The principle of progressive democracy was above all a form of realism based on ideological plurality in the division of the Korean Peninsula by the US–Soviet occupation. In this process, the three vectors of history, region and subjectivity were considered. First is the theory of the five stages of history by which the Comintern or Soviet’s international campaign assigned the post-liberation Korea to a ‘stage’ of bourgeois democracy. Second is Asia as a regional limitation. Mao’s move towards New Democracy Theory was a shift away from the so-called historical development limitations and regional conditions of Asia, which were, for Marx, a conundrum in his theories of Asian stagnation and the Asiatic Mode of Production. Asia, considered as an instance of the fine-tuning of the global communist movement for regional mediations, utilized ‘situation analysis’ and ‘strategies and tactics’ while applying the problem of ‘the minjok’ under the de-/post-colonization sequence. Third is the nation (minjok). The international tasks of overcoming imperialism and fascism, as well as the domestic tasks of dissolving colonial and feudal vestiges, brought about the development of multiple revolutionary classes for the establishment of a democratic state. The all-encompassing name for such classes was the nation, which was equated with compatriots and the working masses.

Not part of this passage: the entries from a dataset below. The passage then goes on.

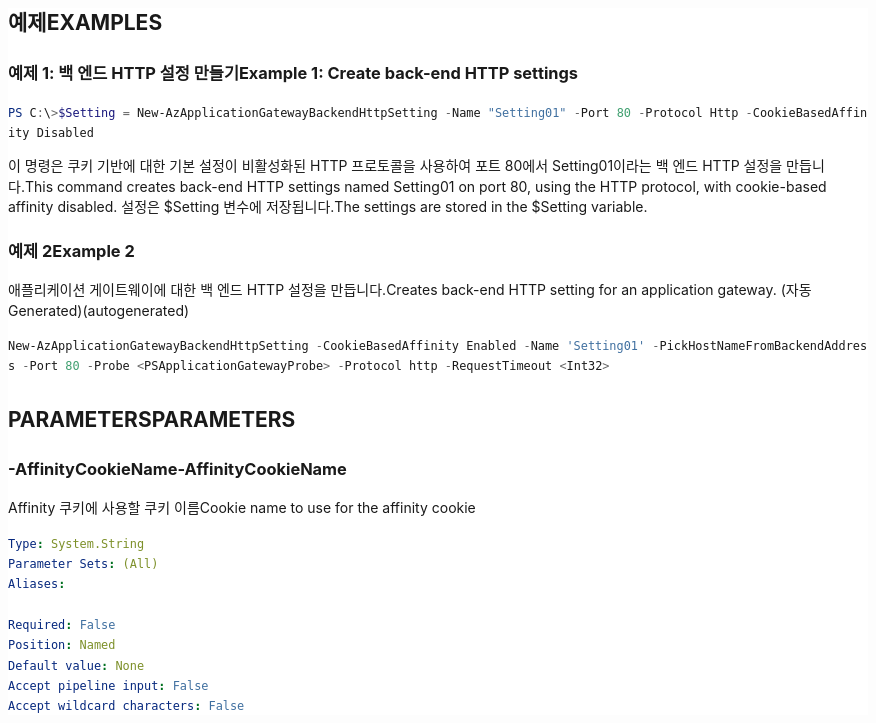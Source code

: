 ## <span data-ttu-id="ae5ec-108">예제</span><span class="sxs-lookup"><span data-stu-id="ae5ec-108">EXAMPLES</span></span>

### <span data-ttu-id="ae5ec-109">예제 1: 백 엔드 HTTP 설정 만들기</span><span class="sxs-lookup"><span data-stu-id="ae5ec-109">Example 1: Create back-end HTTP settings</span></span>
```powershell
PS C:\>$Setting = New-AzApplicationGatewayBackendHttpSetting -Name "Setting01" -Port 80 -Protocol Http -CookieBasedAffinity Disabled
```

<span data-ttu-id="ae5ec-110">이 명령은 쿠키 기반에 대한 기본 설정이 비활성화된 HTTP 프로토콜을 사용하여 포트 80에서 Setting01이라는 백 엔드 HTTP 설정을 만듭니다.</span><span class="sxs-lookup"><span data-stu-id="ae5ec-110">This command creates back-end HTTP settings named Setting01 on port 80, using the HTTP protocol, with cookie-based affinity disabled.</span></span>
<span data-ttu-id="ae5ec-111">설정은 $Setting 변수에 저장됩니다.</span><span class="sxs-lookup"><span data-stu-id="ae5ec-111">The settings are stored in the $Setting variable.</span></span>

### <span data-ttu-id="ae5ec-112">예제 2</span><span class="sxs-lookup"><span data-stu-id="ae5ec-112">Example 2</span></span>

<span data-ttu-id="ae5ec-113">애플리케이션 게이트웨이에 대한 백 엔드 HTTP 설정을 만듭니다.</span><span class="sxs-lookup"><span data-stu-id="ae5ec-113">Creates back-end HTTP setting for an application gateway.</span></span> <span data-ttu-id="ae5ec-114">(자동Generated)</span><span class="sxs-lookup"><span data-stu-id="ae5ec-114">(autogenerated)</span></span>


```powershell
New-AzApplicationGatewayBackendHttpSetting -CookieBasedAffinity Enabled -Name 'Setting01' -PickHostNameFromBackendAddress -Port 80 -Probe <PSApplicationGatewayProbe> -Protocol http -RequestTimeout <Int32>
```

## <span data-ttu-id="ae5ec-115">PARAMETERS</span><span class="sxs-lookup"><span data-stu-id="ae5ec-115">PARAMETERS</span></span>

### <span data-ttu-id="ae5ec-116">-AffinityCookieName</span><span class="sxs-lookup"><span data-stu-id="ae5ec-116">-AffinityCookieName</span></span>
<span data-ttu-id="ae5ec-117">Affinity 쿠키에 사용할 쿠키 이름</span><span class="sxs-lookup"><span data-stu-id="ae5ec-117">Cookie name to use for the affinity cookie</span></span>

```yaml
Type: System.String
Parameter Sets: (All)
Aliases:

Required: False
Position: Named
Default value: None
Accept pipeline input: False
Accept wildcard characters: False
```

In the achievement of mass organization and subject formation, the latent power of the nation was of the greatest consideration. In post-liberation South Korea, the liquidation of pro-Japanese elements and traitors to the nation was presented as the core task in this communist opportunity. Although changes occurred by way of the three elements of world history, Asia, and the minjok, all were based on ‘democracy’, and despite the subject formation of the people, the workers and the masses were built within a framework of minjok liberation. Democracy became the fodder of the enemy, and along with discourse on state construction, it was reduced to a liberal democracy marked by electoralism. This was not a strategic failure, but rather a failure of concept and symbol.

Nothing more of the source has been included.